Well there was a point that was kind of shocking for me. I’m a novelist, and tend to think of stories like this as being not quite real. I mean, these murders did happen a long time ago. You tend to think of the story novelistically. As Spezi was telling me the story I lost sight to a certain extent of the fact that we were dealing with human beings and enormous tragedy. That was really brought home to me when we went to Vicchio, the birthplace of Giotto, where the mother of one of the victims lived in a house just beyond the town square where they have this huge statue of Giotto.

It was a beautiful spring day, a perfect Italian town. We went to a shuttered house where this woman lived all by herself in severely reduced economic circumstances because her husband had basically spent all their money in a desperate attempt to try to find the killer of their only daughter. And then he had died of a heart attack in the police station. They had once been very wealthy and she was now living in this house by herself and had to rent out rooms. And it was dark. It was a beautiful day but the shutters were closed, and I walked into this house and instantly felt the enormous, overpowering weight of tragedy, of the most horrible thing that could happen to a mother. And I was physically staggered by it. I suddenly realized, this is a terrible, terrible story.

After visiting this mother, we went to the site where her daughter and her boyfriend were killed. It was a most beautiful spot. It was heartbreaking. It was almost magically beautiful. It was spring and the flowers were all coming up. And we could see beautiful meadows and an old stone farmhouse in the distance and the contrast again was staggering. It just once again brought home that this is not some story. This is not a plot for a novel. This is reality. And, having children myself, it just shocked me.

Did this experience affect how you think about and write fiction?

It has really helped my thinking as a novelist. I write thrillers, murder mysteries, but I suddenly found myself looking at a murder that I would write about, which was part of a plot in a different way. I thought, “My God, in a sense as a novelist I’m killing a human being in weird a way.” I suddenly felt a lot more ambiguous about what I was doing as a novelist.

Do you think any of the individuals or facts from the Monster of Florence case will ever work their way into your fiction? Or do you feel that you need to maintain a line between your journalistic investigation and your novels?

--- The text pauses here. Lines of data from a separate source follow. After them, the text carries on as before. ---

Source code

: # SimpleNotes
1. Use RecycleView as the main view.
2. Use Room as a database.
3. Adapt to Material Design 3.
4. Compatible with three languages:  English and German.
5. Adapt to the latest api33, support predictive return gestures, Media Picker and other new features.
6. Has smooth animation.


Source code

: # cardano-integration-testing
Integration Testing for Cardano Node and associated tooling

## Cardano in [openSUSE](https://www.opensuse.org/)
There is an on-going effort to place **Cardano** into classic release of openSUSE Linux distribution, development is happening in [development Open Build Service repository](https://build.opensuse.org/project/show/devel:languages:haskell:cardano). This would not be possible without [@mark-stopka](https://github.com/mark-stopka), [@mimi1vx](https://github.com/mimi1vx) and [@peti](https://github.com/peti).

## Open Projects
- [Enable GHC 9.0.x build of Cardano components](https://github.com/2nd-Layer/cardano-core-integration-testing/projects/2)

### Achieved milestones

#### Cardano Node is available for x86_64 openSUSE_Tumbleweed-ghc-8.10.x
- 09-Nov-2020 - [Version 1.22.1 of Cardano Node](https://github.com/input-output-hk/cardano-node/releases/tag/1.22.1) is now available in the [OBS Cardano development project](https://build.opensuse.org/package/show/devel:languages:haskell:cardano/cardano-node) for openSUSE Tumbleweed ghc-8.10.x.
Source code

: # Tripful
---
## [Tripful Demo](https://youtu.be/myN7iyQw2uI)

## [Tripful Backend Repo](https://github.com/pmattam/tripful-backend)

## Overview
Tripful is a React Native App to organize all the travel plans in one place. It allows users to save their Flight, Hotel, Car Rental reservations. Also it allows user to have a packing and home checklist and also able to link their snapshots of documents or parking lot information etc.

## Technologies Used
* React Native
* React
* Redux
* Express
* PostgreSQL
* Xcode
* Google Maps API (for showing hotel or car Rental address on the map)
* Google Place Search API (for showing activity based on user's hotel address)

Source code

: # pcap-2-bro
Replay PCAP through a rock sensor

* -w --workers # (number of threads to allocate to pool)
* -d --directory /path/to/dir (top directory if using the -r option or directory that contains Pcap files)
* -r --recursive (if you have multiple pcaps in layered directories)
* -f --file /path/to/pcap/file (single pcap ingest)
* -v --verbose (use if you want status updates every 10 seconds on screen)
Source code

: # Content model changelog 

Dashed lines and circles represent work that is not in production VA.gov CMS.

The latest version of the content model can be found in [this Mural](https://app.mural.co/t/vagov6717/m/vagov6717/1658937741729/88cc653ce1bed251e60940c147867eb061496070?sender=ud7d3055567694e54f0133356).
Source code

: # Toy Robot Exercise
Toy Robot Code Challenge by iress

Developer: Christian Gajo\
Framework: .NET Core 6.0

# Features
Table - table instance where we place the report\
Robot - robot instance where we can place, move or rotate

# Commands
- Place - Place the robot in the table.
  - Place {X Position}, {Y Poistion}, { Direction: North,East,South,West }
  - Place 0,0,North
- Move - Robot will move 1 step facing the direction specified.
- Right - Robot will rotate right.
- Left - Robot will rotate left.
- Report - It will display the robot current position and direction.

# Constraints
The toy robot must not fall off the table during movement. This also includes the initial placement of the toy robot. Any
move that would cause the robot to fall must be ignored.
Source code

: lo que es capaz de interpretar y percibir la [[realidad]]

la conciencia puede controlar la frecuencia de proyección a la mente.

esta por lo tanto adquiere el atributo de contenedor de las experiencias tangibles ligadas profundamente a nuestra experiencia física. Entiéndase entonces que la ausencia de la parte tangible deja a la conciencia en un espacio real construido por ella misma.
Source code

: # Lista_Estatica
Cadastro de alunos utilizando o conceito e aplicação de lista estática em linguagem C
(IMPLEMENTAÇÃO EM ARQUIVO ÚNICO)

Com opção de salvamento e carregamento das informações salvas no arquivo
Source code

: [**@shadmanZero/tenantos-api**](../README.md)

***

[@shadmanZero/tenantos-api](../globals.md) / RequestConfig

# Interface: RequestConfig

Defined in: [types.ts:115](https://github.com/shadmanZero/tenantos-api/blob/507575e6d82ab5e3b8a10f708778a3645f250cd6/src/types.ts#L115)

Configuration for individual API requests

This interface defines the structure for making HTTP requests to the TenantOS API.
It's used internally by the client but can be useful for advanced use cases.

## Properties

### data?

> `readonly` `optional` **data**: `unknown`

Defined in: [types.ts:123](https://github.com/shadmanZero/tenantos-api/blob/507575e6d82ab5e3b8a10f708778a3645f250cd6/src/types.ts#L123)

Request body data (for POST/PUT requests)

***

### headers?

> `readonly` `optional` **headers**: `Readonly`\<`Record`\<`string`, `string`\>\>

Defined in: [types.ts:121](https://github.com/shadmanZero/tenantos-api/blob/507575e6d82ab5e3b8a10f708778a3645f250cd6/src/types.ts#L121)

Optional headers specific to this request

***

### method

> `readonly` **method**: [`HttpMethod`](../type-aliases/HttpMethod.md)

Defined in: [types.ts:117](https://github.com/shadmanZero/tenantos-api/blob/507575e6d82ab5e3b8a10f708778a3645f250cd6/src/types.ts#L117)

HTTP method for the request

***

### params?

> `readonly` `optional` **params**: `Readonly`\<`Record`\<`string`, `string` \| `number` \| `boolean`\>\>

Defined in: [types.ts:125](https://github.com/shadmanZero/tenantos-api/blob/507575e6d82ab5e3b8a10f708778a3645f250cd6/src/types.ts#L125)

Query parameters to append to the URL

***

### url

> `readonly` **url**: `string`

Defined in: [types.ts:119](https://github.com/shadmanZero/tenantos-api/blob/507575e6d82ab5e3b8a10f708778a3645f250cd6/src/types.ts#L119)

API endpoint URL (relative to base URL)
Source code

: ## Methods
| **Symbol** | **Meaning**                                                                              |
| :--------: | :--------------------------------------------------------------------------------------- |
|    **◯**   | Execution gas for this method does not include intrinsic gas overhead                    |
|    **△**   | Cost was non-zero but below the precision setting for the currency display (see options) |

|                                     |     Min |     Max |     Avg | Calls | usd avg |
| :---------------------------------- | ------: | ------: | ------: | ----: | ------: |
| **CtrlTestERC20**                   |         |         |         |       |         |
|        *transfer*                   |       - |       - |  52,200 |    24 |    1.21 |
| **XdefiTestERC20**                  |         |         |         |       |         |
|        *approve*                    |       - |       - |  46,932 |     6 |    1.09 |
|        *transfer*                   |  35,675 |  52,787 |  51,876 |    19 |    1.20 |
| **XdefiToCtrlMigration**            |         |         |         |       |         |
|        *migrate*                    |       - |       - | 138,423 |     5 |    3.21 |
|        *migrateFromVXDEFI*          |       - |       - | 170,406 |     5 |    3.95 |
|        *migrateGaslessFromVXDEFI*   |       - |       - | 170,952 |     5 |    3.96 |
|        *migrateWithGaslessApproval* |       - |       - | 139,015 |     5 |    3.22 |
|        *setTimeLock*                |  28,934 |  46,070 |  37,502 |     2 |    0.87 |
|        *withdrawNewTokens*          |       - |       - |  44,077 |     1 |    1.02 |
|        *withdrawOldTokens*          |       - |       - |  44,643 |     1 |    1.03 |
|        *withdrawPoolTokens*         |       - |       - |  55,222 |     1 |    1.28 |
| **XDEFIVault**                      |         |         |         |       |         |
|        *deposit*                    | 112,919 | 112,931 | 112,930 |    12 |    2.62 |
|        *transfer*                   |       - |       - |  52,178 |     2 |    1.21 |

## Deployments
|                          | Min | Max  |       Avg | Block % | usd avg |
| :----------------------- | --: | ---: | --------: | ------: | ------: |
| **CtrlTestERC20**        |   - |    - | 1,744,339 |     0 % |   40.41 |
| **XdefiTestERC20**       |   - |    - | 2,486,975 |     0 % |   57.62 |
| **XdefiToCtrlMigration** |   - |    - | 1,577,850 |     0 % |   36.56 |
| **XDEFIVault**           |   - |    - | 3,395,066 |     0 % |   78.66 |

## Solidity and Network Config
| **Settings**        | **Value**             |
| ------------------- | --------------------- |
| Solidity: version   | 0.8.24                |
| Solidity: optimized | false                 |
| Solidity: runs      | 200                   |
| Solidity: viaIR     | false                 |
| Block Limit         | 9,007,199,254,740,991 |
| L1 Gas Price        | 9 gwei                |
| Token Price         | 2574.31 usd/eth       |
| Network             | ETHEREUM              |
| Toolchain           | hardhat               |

When I first started writing fiction, I drew a very clear line: I would never, ever put a real person into one of my novels as a fictional character. I think that’s a very dangerous thing to do. As you become better known as a novelist, your power to really harm somebody that way increases. So I would never do that. It isn’t to say that I don’t take pieces of real people. Obviously when I construct characters they’re based on real traits that real people have. But I’ve never taken a character wholesale.  However, everything else I touch, everything else I experience, and everything else I see goes into my novels. Certainly the Monster case has had a huge effect on my writing, a huge effect.

Can you elaborate?

It has affected everything. For example, I now understand the Italian criminal justice system and the way the Italian police and the Carabinieri work better than I understand the workings of the American police. Lincoln Child and I are co-authors of a series of thrillers, and we have since set parts of several of our books in Italy. And in fact the final quarter of The Book of the Dead, our book that will be published May 31, is set in Florence and then on the island of Stromboli, which is an island off the coast of Sicily that has a live volcano on it. It’s a very dramatic place.

Can you give us an update on your legal standing or Spezi’s legal standing? Has anything changed since we closed the piece?

No, the prosecutors don’t tell you anything about the process or what to expect or how long it will take. It’s just the opposite. They resolutely refuse to give you any information about that. The State department called me several times. They said I had to find a lawyer. They said, “They’re not dropping the charges against you, for God’s sake get yourself a lawyer.” I didn’t want to because it’s expensive. But I finally hired myself a lawyer in Italy at great expense to try to handle this situation.

And has your lawyer been more successful than you at accessing information about your case?

Well, Italian law does require the authorities to give my lawyer a certain amount of information. However, it’s quite clear that they’re going to give my lawyer the minimum amount of information necessary under the law. The entire investigation is secret. It’s all under seal. Nobody really knows what’s going on. There are leaks to the papers that clearly are coming from the prosecutor’s office, which I think is something that happens in the United States as well—leaks to favorite journalists. And that’s really the only source of information that I’ve got, the papers and the press. I didn’t even know that additional charges had been made against me until I read about them in the Italian papers.

Speaking of charges, now that Spezi has been freed, will anyone be blamed for his arrest?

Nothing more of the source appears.